(Stored data entries)
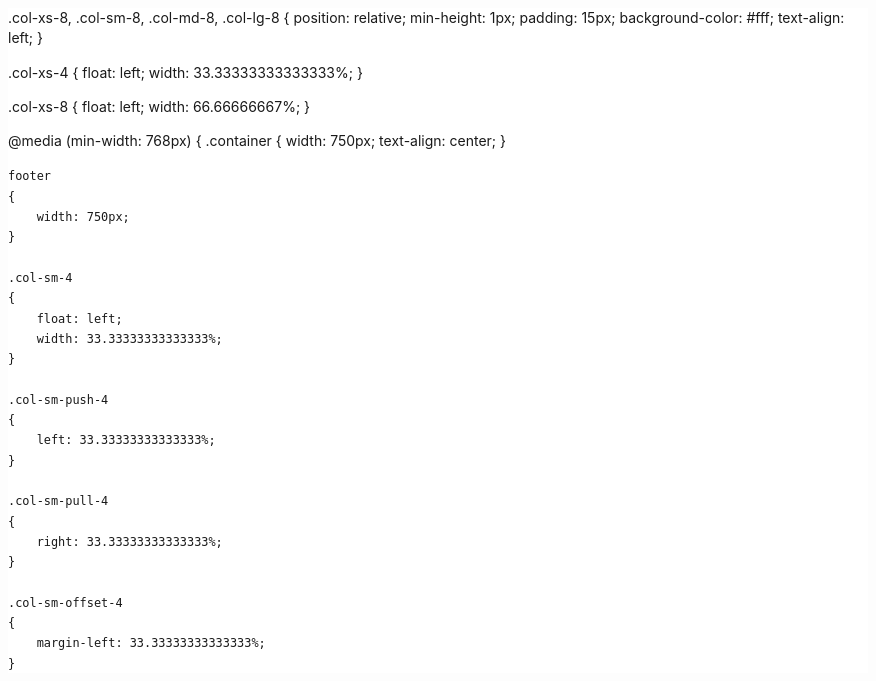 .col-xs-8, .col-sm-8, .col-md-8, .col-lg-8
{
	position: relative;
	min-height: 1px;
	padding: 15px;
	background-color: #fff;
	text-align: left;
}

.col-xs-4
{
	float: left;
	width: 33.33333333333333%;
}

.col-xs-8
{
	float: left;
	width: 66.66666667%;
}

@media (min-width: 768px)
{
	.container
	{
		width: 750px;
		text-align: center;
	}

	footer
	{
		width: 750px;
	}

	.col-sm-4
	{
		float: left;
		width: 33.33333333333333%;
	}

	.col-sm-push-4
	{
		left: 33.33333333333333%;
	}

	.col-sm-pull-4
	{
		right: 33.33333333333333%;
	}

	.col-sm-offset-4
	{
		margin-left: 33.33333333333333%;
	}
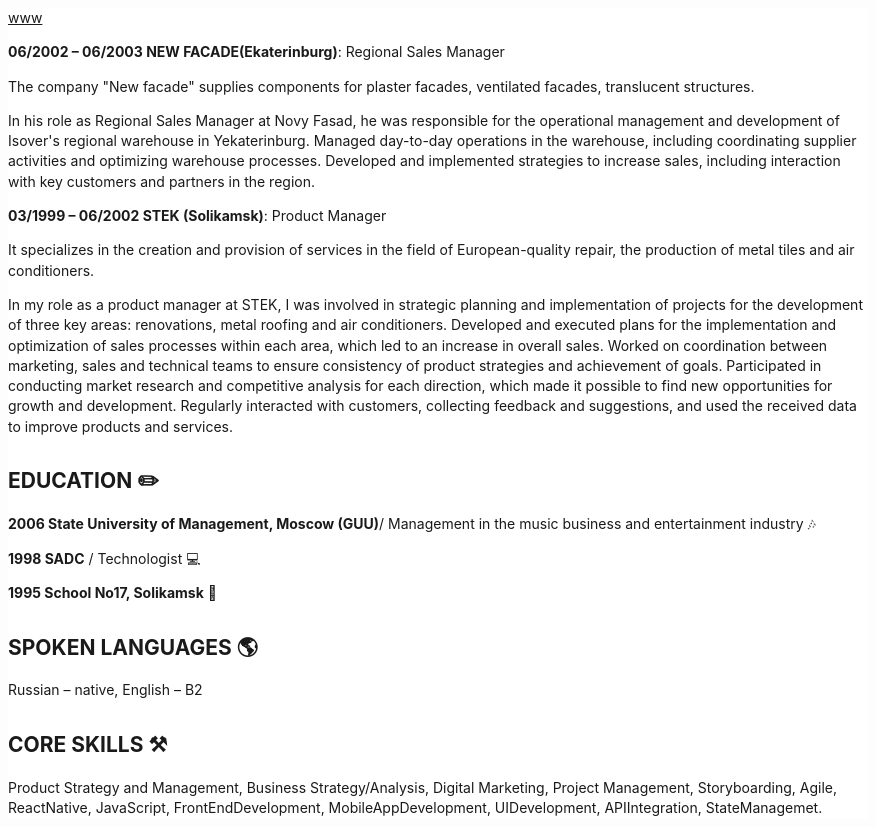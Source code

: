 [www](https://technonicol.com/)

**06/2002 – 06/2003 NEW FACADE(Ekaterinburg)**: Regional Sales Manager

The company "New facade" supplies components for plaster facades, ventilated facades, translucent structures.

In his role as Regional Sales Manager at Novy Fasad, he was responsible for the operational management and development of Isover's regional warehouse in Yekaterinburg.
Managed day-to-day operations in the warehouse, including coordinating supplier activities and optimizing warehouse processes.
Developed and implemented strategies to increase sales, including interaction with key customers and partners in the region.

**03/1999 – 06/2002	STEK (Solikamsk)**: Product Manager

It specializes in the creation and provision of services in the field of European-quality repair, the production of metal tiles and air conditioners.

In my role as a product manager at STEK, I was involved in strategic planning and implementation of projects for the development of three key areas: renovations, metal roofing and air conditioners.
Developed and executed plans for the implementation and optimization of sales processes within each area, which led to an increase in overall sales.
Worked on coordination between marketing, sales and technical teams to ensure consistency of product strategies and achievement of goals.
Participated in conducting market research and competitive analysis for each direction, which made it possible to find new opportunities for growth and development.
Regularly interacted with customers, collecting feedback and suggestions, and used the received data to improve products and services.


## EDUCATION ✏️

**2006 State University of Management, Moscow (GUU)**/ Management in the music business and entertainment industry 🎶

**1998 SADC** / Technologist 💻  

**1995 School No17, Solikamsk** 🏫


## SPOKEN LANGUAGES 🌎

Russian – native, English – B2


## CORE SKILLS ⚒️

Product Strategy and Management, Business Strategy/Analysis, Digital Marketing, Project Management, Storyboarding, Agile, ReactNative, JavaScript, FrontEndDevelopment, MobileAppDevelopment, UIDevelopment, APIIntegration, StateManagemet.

◆ **EXERCISE**:
Select every line in the records above that contains the word "including".

◆ **RESULT**:
Managed day-to-day operations in the warehouse, including coordinating supplier activities and optimizing warehouse processes.
Developed and implemented strategies to increase sales, including interaction with key customers and partners in the region.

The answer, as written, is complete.